In Experiment 2, the mutant frequency of the cells did not show biologically or statistically significant alterations compared to the concurrent control, when the test item was tested without S9 mix over a prolonged treatment period (20 hours) up to cytotoxic concentrations. Furthermore, a five-hour treatment in the presence of S9 mix did not cause significant increases in mutant frequency even when cytotoxicity occurred.

As in Experiment 1, in Experiment 2 no statistical differences between treatment and solvent control groups and no dose-response relationships were noted.

The sensitivity of the tests and the efficacy of the S9 mix were demonstrated by large increases in mutation frequency in the positive control cultures with Ethyl methanesulfonate (0.4 or 1.0 μL/mL) and 7,12-Dimethyl benz[a]anthracene (20 μg/mL).
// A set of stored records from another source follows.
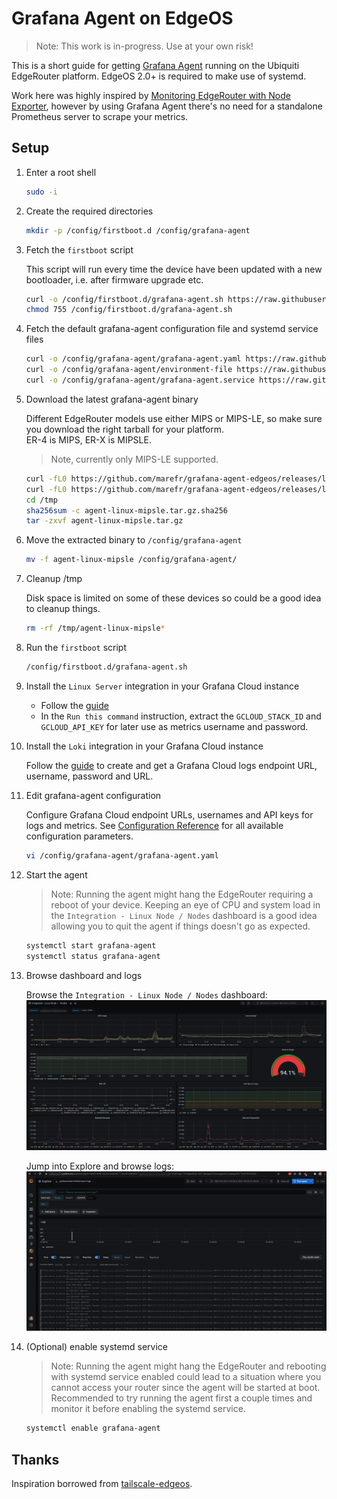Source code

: # Grafana Agent on EdgeOS

> Note: This work is in-progress. Use at your own risk!

This is a short guide for getting [Grafana Agent](https://grafana.com/docs/grafana-cloud/agent/) running on the Ubiquiti EdgeRouter platform. EdgeOS 2.0+ is required to make use of systemd.

Work here was highly inspired by [Monitoring EdgeRouter with Node Exporter](https://www.observability.blog/monitoring-edgerouter-with-node-exporter/), however by using Grafana Agent there's no need for a standalone Prometheus server to scrape your metrics.

## Setup

1. Enter a root shell

    ```sh
    sudo -i
    ```

2. Create the required directories

    ```sh
    mkdir -p /config/firstboot.d /config/grafana-agent
    ```

3. Fetch the `firstboot` script

    This script will run every time the device have been updated with a new bootloader, i.e. after firmware upgrade etc.

    ```sh
    curl -o /config/firstboot.d/grafana-agent.sh https://raw.githubusercontent.com/marefr/grafana-agent-edgeos/main/firstboot.d/grafana-agent.sh
    chmod 755 /config/firstboot.d/grafana-agent.sh
    ```

4. Fetch the default grafana-agent configuration file and systemd service files

    ```sh
    curl -o /config/grafana-agent/grafana-agent.yaml https://raw.githubusercontent.com/marefr/grafana-agent-edgeos/main/grafana-agent/grafana-agent.yaml
    curl -o /config/grafana-agent/environment-file https://raw.githubusercontent.com/marefr/grafana-agent-edgeos/main/grafana-agent/environment-file
    curl -o /config/grafana-agent/grafana-agent.service https://raw.githubusercontent.com/marefr/grafana-agent-edgeos/main/grafana-agent/grafana-agent.service
    ```

5. Download the latest grafana-agent binary

    Different EdgeRouter models use either MIPS or MIPS-LE, so make sure you download the right tarball for your platform. <br>
    ER-4 is MIPS, ER-X is MIPSLE.

    > Note, currently only MIPS-LE supported.

    ```sh
    curl -fL0 https://github.com/marefr/grafana-agent-edgeos/releases/latest/download/agent-linux-mipsle.tar.gz.sha256 > /tmp/agent-linux-mipsle.tar.gz.sha256
    curl -fL0 https://github.com/marefr/grafana-agent-edgeos/releases/latest/download/agent-linux-mipsle.tar.gz > /tmp/agent-linux-mipsle.tar.gz
    cd /tmp
    sha256sum -c agent-linux-mipsle.tar.gz.sha256
    tar -zxvf agent-linux-mipsle.tar.gz
    ```

6. Move the extracted binary to `/config/grafana-agent`

    ```sh
    mv -f agent-linux-mipsle /config/grafana-agent/
    ```

7. Cleanup /tmp

    Disk space is limited on some of these devices so could be a good idea to cleanup things.

    ```sh
    rm -rf /tmp/agent-linux-mipsle*
    ```

8. Run the `firstboot` script

    ```sh
    /config/firstboot.d/grafana-agent.sh
    ```

9. Install the `Linux Server` integration in your Grafana Cloud instance

    - Follow the [guide](https://grafana.com/docs/grafana-cloud/quickstart/agent_linuxnode/)
    - In the `Run this command` instruction, extract the `GCLOUD_STACK_ID` and `GCLOUD_API_KEY` for later use as metrics username and password.

10. Install the `Loki` integration in your Grafana Cloud instance

    Follow the [guide](https://grafana.com/docs/grafana-cloud/quickstart/logs_agent_linuxnode/) to create and get a Grafana Cloud logs endpoint URL, username, password and URL.

11. Edit grafana-agent configuration

    Configure Grafana Cloud endpoint URLs, usernames and API keys for logs and metrics. See [Configuration Reference](https://github.com/grafana/agent/blob/main/docs/configuration-reference.md) for all available configuration parameters.

    ```sh
    vi /config/grafana-agent/grafana-agent.yaml
    ```

12. Start the agent

    > Note: Running the agent might hang the EdgeRouter requiring a reboot of your device. Keeping an eye of CPU and system load in the `Integration - Linux Node / Nodes` dashboard is a good idea allowing you to quit the agent if things doesn't go as expected.

    ```sh
    systemctl start grafana-agent
    systemctl status grafana-agent
    ```

13. Browse dashboard and logs

    Browse the `Integration - Linux Node / Nodes` dashboard:
    ![Dashboard](images/dashboard.png)

    Jump into Explore and browse logs:
    ![Logs](images/logs.png)

14. (Optional) enable systemd service

    > Note: Running the agent might hang the EdgeRouter and rebooting with systemd service enabled could lead to a situation where you cannot access your router since the agent will be started at boot. Recommended to try running the agent first a couple times and monitor it before enabling the systemd service.

    ```sh
    systemctl enable grafana-agent
    ```

## Thanks

Inspiration borrowed from [tailscale-edgeos](https://github.com/jamesog/tailscale-edgeos).

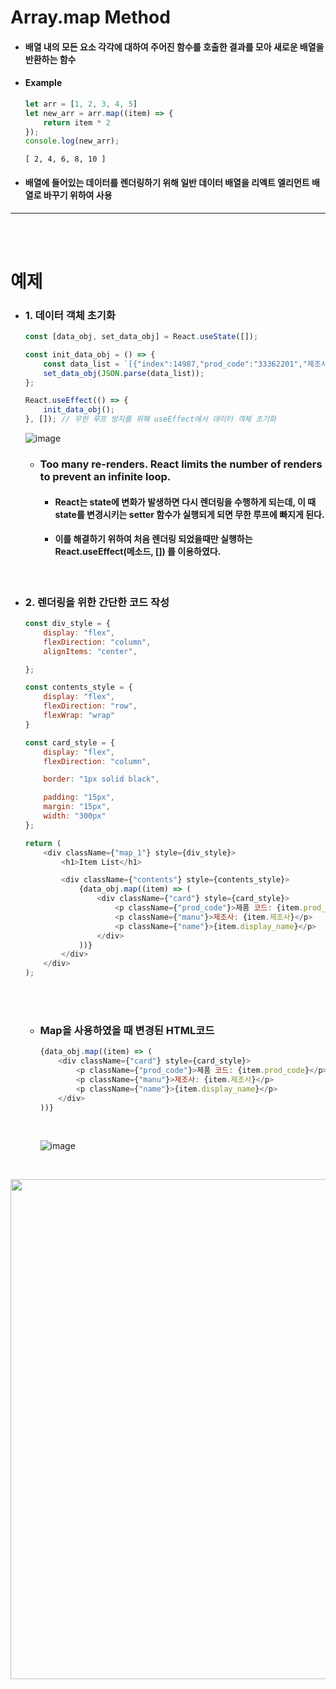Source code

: # Array.map Method

- #### 배열 내의 모든 요소 각각에 대하여 주어진 함수를 호출한 결과를 모아 새로운 배열을 반환하는 함수

- #### Example
    ```javascript
    let arr = [1, 2, 3, 4, 5]
    let new_arr = arr.map((item) => {
        return item * 2
    });
    console.log(new_arr);
    ```

    ```
    [ 2, 4, 6, 8, 10 ]
    ```

- #### 배열에 들어있는 데이터를 렌더링하기 위해 일반 데이터 배열을 리액트 엘리먼트 배열로 바꾸기 위하여 사용

---
<br><br>

# 예제

- ### 1. 데이터 객체 초기화

    ```javascript
    const [data_obj, set_data_obj] = React.useState([]);

    const init_data_obj = () => {
        const data_list = `[{"index":14987,"prod_code":"33362201","제조사":"삼성전자","이름":"갤럭시북4 프로 NT940XGK-KP71S (SSD 512GB)","모델명":"NT940XGK-KP71S","운영체제":"윈도우11홈","인치":"35.6cm(14인치)","해상도":"2880x1800(WQXGA+)","최대밝기":"400nit","주사율":"120Hz","CPU 제조사":"인텔","CPU 세대":"코어 울트라7","CPU 명":"155H (4.8GHz)","CPU 코어 수":"16코어(6P+8E+2LE)", ... }]`;
        set_data_obj(JSON.parse(data_list));
    };

    React.useEffect(() => {
        init_data_obj();
    }, []); // 무한 루프 방지를 위해 useEffect에서 데이터 객체 초기화
    ```

    ![image](https://github.com/Project-Division/about_react/assets/68108664/7ca3cc56-34ec-4807-8f72-7b6c289cee42)

    - ### Too many re-renders. React limits the number of renders to prevent an infinite loop.

        - #### React는 state에 변화가 발생하면 다시 렌더링을 수행하게 되는데, 이 때 state를 변경시키는 setter 함수가 실행되게 되면 무한 루프에 빠지게 된다.

        - #### 이를 해결하기 위하여 처음 렌더링 되었을때만 실행하는 __React.useEffect(메소드, [])__ 를 이용하였다.

<br>

- ### 2. 렌더링을 위한 간단한 코드 작성

    ```javascript
    const div_style = {
        display: "flex",
        flexDirection: "column",
        alignItems: "center",

    };

    const contents_style = {
        display: "flex",
        flexDirection: "row",
        flexWrap: "wrap"
    }

    const card_style = {
        display: "flex",
        flexDirection: "column",

        border: "1px solid black",

        padding: "15px",
        margin: "15px",
        width: "300px"
    };

    return (
        <div className={"map_1"} style={div_style}>
            <h1>Item List</h1>

            <div className={"contents"} style={contents_style}>
                {data_obj.map((item) => (
                    <div className={"card"} style={card_style}>
                        <p className={"prod_code"}>제품 코드: {item.prod_code}</p>
                        <p className={"manu"}>제조사: {item.제조사}</p>
                        <p className={"name"}>{item.display_name}</p>
                    </div>
                ))}
            </div>
        </div>
    );
    ```

    <br><br>

    - ### Map을 사용하였을 때 변경된 HTML코드
        ```javascript
        {data_obj.map((item) => (
            <div className={"card"} style={card_style}>
                <p className={"prod_code"}>제품 코드: {item.prod_code}</p>
                <p className={"manu"}>제조사: {item.제조사}</p>
                <p className={"name"}>{item.display_name}</p>
            </div>
        ))}
        ```

        <br>

        ![image](https://github.com/Project-Division/about_react/assets/68108664/a4d07595-d805-47e5-a49e-092847afa130)

<br>

<p align="center"><img src="https://github.com/Project-Division/about_react/assets/68108664/6b09b49e-8066-4993-b141-0fea8da9cdd1" width="800px"></p>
The test item tested both without and with metabolic activation (S9 mix), did not induce increases in mutant frequency over the background (negative solvent control) in this in vitro test in Chinese hamster ovary cells, when tested up to cytotoxic concentrations.
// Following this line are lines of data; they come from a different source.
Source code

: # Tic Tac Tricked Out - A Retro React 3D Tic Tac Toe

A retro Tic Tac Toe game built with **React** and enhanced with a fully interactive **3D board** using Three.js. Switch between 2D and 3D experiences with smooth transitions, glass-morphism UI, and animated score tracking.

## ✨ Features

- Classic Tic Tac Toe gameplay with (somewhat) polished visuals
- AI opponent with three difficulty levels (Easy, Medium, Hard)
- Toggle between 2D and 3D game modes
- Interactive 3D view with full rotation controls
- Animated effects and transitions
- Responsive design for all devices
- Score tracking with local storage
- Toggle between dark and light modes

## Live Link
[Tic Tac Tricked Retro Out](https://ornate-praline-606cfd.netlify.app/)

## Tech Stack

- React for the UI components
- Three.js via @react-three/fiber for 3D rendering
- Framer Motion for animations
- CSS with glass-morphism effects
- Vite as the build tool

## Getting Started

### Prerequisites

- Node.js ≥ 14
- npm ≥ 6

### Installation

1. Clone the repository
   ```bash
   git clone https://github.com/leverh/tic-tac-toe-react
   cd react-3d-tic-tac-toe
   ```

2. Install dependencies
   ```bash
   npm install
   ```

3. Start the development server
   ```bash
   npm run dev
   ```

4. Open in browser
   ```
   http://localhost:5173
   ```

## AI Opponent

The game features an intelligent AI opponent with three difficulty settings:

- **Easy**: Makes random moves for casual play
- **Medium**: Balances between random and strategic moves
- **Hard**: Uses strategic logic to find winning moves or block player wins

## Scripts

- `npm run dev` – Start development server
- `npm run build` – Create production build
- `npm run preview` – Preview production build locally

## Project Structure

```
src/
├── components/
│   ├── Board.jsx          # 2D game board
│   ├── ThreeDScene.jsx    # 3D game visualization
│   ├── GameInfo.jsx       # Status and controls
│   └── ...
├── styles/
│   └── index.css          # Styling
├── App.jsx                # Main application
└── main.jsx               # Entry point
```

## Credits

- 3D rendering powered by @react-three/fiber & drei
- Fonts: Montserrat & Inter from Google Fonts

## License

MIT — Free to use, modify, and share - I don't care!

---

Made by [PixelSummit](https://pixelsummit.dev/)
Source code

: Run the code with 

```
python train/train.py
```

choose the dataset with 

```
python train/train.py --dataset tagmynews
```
Thus, the test item was not mutagenic under the conditions of this study.

Endpoint conclusion
Endpoint conclusion:
no adverse effect observed (negative)

Genetic toxicity in vivo

Endpoint conclusion
Endpoint conclusion:
no study available

Additional information

Ames Test:
The test item was tested in the Ames gene mutation assay according to OECD guideline 471. Strains TA 1535, TA 1537, TA 1538, TA 98 and TA 100 of S. typhimurium were exposed to the test substance at concentrations of 100 to 5000 µg/plate with and without metabolic activation (Aroclor induced tar liver S-9 mix). The test substance induced no dose-related increase in the numbers of revertant (His+) colonies in each of the five tester strains. These results were confirmed in an independently repeated experiment. The test substance can, therefore, be considered as nonmutagenic in this test system.


 


Chromosome aberration test:


The test item (peroxid content: 85.6 %) was tested in cultured human lymphocytes according to OECD guideline 473 and EU method B.10. The test item was tested in two independent experiments, both with and without a liver metabolising system (S9 mix), obtained from rats preciously treated with Aroclor 1254. Under the experimental conditions, the test item did not induce chromosome aberrations in cultured human lymphocytes.


 


Mammalian Cell Gene Mutation Test: HPRT Assay


The test item was tested in a Mammalian Gene Mutation Test in CHO cells according to OECD guideline 476. The test item was dissolved in DMSO and the following concentrations were selected on the basis of cytotoxicity investigations made in a preliminary study (without and with metabolic activation using S9 mix of phenobarbital and β-naphthoflavone induced rat liver). Two independent main experiments (both run in duplicate) were performed at the concentrations and treatment intervals given below:


 


Experiment 1, 5-hour treatment period without S9 mix:


20, 25, 30, 35, 40, 42.5, 45* and 47.5* μg/mL


 


Experiment 1, 5-hour treatment period with S9 mix:


50, 60, 70, 80, 90 and 100* μg/mL


 


Experiment 2, 20-hour treatment period without S9 mix:


20, 25, 27.5, 30, 32.5, 35 and 37.5* μg/mL


 


Experiment 2, 5-hour treatment period with S9 mix:


50, 60, 70, 80, 90 and 100* μg/mL


 


*: These concentrations were tested but were very toxic and there were not enough cells to start the phenotypic expression period after the treatment.


 


The test item tested both without and with metabolic activation (S9 mix), did not induce increases in mutant frequency over the background (negative solvent control) in this in vitro test in Chinese hamster ovary cells, when tested up to cytotoxic concentrations.


Thus, the test item was not mutagenic under the conditions of this study.

Justification for classification or non-classification

Based on the available results the test substance was not classified and labelled for genotoxicity according to Regulation (EC) No 1272/2008 (CLP), as amended fo the fifteenth time in Regulation (EU) 2020/1182.